Case T-539/12: Action brought on 12 December 2012 — Ziegler v Commission

OJ C 55, 23.2.2013, p. 16–17 (BG, ES, CS, DA, DE, ET, EL, EN, FR, IT, LV, LT, HU, MT, NL, PL, PT, RO, SK, SL, FI, SV)

23.2.2013   

EN

Official Journal of the European Union

C 55/16


Action brought on 12 December 2012 — Ziegler v Commission

(Case T-539/12)

2013/C 55/29

Language of the case: French

Parties

Applicant: Ziegler SA (Brussels, Belgium) (represented by: J. Bellis, M. Favart and A. Bailleux, lawyers)

Defendant: European Commission

Form of order sought

Declare the present action admissible and well-founded;

Hold that the European Commission has incurred the non-contractual liability of the European Union as regards the applicant;

Order the European Union to pay the applicant the sum of EUR 1 472 000, together with interest from 11 March 2008 until payment in full, and the sum of EUR 112 872,50 per year from 11 March 2008, together with interest until payment in full;

Order the European Union to pay the costs.

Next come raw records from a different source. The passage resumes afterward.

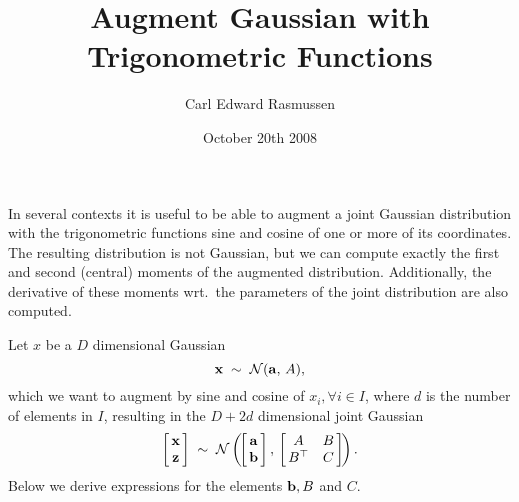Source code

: \documentclass{article}
\title{Augment Gaussian with Trigonometric Functions}
\author{Carl Edward Rasmussen}
\date{October 20th 2008}
\newcommand{\bfa}{{\bf a}}
\newcommand{\bfb}{{\bf b}}
\newcommand{\bfz}{{\bf z}}
\newcommand{\bfx}{{\bf x}}
\begin{document}
\maketitle

In several contexts it is useful to be able to augment a joint
Gaussian distribution with the trigonometric functions sine and cosine
of one or more of its coordinates. The resulting distribution is not
Gaussian, but we can compute exactly the first and second (central)
moments of the augmented distribution. Additionally, the derivative of
these moments wrt.~the parameters of the joint distribution are also
computed.

Let $x$ be a $D$ dimensional Gaussian
\[
\bfx\;\sim\;{\cal N}(\bfa,\,A),
\]
which we want to augment by sine and cosine of $x_i, \forall i\in I$,
where $d$ is the number of elements in $I$, resulting in the
$D\!+\!2d$ dimensional joint Gaussian
\[
\left[\!\!\begin{array}{c}\bfx\\ \bfz\end{array}\!\!\right]\;\sim\;
{\cal N}\left(\!\left[\!\!\begin{array}{c}\bfa\\
      \bfb\end{array}\!\!\right],\,
\left[\!\!\begin{array}{cc}A&B\\B^\top&C\end{array}\!\!\right]\!\right).
\]
Below we derive expressions for the elements $\bfb, B$ and $C$.
\end{document}
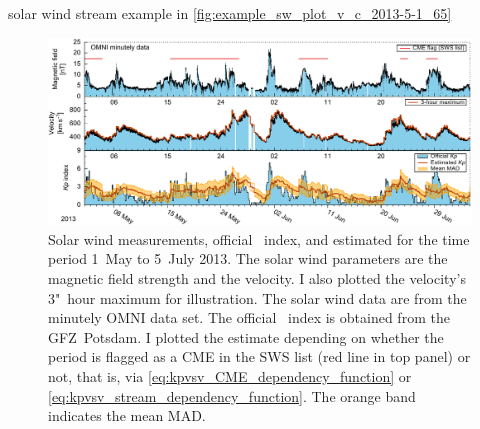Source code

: solar wind stream example in \autoref{fig:example_sw_plot_v_c_2013-5-1_65}\\
\begin{figure}[htb]
	\centering
	\includegraphics[width=\textwidth]{figures_of_mine/chapter2/example_sw_plot_v_c_2013-5-1_65.pdf}
	\caption[]
	{Solar wind measurements, official \Kp{}~index, and estimated \Kp{} for the time period 1~May to 5~July 2013. The solar wind parameters are the magnetic field strength and the velocity. I also plotted the velocity's 3"~hour maximum for illustration. The solar wind data are from the minutely OMNI data set. The official \Kp{}~index is obtained from the GFZ~Potsdam. I plotted the \Kp{} estimate depending on whether the period is flagged as a CME in the SWS list (red line in top panel) or not, that is, via \autoref{eq:kpvsv_CME_dependency_function} or \autoref{eq:kpvsv_stream_dependency_function}. The orange band indicates the mean MAD.}
	\label{fig:example_sw_plot_v_c_2013-5-1_65}
\end{figure}


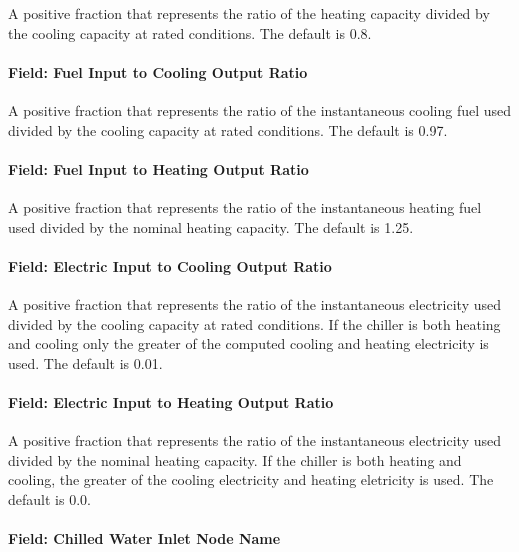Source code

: A positive fraction that represents the ratio of the heating capacity divided by the cooling capacity at rated conditions. The default is 0.8.

\paragraph{Field: Fuel Input to Cooling Output Ratio}\label{field-fuel-input-to-cooling-output-ratio}

A positive fraction that represents the ratio of the instantaneous cooling fuel used divided by the cooling capacity at rated conditions. The default is 0.97.

\paragraph{Field: Fuel Input to Heating Output Ratio}\label{field-fuel-input-to-heating-output-ratio}

A positive fraction that represents the ratio of the instantaneous heating fuel used divided by the nominal heating capacity. The default is 1.25.

\paragraph{Field: Electric Input to Cooling Output Ratio}\label{field-electric-input-to-cooling-output-ratio}

A positive fraction that represents the ratio of the instantaneous electricity used divided by the cooling capacity at rated conditions. If the chiller is both heating and cooling only the greater of the computed cooling and heating electricity is used. The default is 0.01.

\paragraph{Field: Electric Input to Heating Output Ratio}\label{field-electric-input-to-heating-output-ratio}

A positive fraction that represents the ratio of the instantaneous electricity used divided by the nominal heating capacity. If the chiller is both heating and cooling, the greater of the cooling electricity and heating eletricity is used. The default is 0.0.

\paragraph{Field: Chilled Water Inlet Node Name}\label{field-chilled-water-inlet-node-name-7}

Pleas in law and main arguments

The damage in respect of which the applicant seeks compensation from the European Union includes two separate heads of claim.

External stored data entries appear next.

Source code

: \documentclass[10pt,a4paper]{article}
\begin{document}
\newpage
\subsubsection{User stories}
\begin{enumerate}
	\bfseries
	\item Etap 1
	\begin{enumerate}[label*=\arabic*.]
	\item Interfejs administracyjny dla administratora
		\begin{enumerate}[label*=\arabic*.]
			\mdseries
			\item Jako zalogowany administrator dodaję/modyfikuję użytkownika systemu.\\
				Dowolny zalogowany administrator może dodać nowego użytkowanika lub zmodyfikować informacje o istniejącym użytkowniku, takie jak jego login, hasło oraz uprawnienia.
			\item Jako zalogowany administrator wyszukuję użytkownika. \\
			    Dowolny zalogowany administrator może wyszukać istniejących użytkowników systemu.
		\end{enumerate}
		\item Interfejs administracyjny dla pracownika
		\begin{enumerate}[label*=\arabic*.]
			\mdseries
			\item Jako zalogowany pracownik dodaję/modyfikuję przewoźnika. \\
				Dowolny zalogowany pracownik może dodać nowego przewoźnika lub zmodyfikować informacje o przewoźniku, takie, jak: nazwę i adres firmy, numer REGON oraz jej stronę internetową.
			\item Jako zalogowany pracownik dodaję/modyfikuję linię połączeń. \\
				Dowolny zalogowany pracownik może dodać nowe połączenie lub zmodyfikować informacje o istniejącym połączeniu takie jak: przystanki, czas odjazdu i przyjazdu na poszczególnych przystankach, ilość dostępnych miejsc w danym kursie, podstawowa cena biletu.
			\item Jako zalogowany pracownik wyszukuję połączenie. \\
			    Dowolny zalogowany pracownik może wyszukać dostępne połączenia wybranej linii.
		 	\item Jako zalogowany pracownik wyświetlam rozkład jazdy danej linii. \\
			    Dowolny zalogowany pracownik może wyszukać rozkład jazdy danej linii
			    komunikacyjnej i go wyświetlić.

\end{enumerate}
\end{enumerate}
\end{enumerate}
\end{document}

Firstly, the applicant claims that it has suffered a loss by reason of the fine of EUR 9 200 000, together with interest at the rate of 7.60 % per annum, imposed on it by the Commission’s decision of 11 March 2008 in Case COMP/38.543 — International removal services, for an infringement for which the European Union was partly responsible. The damage allegedly caused to the applicant stems from dual unlawful acts by the European Union:

On the one hand, by making reimbursement of the removals costs to its officials subject to their obtaining three different quotes for removals and by refraining from exercising any control over the carrying out of that obligation when it was perfectly well aware of the lapses to which that practice gave rise, the European Union created a regulatory context favourable to the commission of the infringement of Article 101 TFEU for which the removal companies were then penalised. In so doing, the European Union failed in its duty of care and infringed the fundamental right of the applicant to sound administration.

On the other, by seeking cover quotes from the applicant, the European Union officials have, as agents, directly incited the applicant to commit the infringement for which it has been penalised. Through its officials, the European Union thus contributed to the infringement of Article 101 TFEU which it then penalised and, moreover, disregarded the applicant’s right to a fair hearing.

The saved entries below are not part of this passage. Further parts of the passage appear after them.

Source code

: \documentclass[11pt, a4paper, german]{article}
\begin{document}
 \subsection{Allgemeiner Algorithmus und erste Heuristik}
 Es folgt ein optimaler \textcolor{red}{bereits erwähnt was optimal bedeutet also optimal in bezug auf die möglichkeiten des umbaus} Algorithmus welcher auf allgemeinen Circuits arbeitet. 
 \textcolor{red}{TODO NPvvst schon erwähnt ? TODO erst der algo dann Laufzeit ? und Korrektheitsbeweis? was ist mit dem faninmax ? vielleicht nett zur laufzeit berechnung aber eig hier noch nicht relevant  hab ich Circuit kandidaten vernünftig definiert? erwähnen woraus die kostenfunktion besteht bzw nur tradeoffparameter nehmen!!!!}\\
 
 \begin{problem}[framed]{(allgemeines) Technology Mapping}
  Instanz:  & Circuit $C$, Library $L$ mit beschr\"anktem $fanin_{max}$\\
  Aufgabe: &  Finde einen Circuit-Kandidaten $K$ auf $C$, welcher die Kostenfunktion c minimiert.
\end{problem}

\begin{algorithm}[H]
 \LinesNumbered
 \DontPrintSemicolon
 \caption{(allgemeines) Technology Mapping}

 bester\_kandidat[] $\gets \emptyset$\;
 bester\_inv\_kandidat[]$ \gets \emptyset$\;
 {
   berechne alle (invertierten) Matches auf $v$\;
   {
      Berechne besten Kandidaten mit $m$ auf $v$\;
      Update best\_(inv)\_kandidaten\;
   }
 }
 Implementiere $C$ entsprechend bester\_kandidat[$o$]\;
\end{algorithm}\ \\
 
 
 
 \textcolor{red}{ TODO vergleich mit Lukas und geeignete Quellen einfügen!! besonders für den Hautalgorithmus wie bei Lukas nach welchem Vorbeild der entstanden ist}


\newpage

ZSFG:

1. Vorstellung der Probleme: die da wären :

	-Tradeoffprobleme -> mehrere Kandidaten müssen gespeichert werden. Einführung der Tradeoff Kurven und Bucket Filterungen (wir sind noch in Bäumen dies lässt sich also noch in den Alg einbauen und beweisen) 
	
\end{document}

Secondly, since the adoption of the decision of 11 March 2008, the applicant is suffering a significant loss of earnings because, as the practice of cover quotes has not ceased, its refusal to respond favourably to such requests has the effect of removing it from the markets concerned, to the extent that the applicant no longer supplies removal services to more than a very limited number of officials of the European institutions. It is a failure on the part of the European Union to fulfil its duty of care which is the cause of the loss thus suffered by the applicant.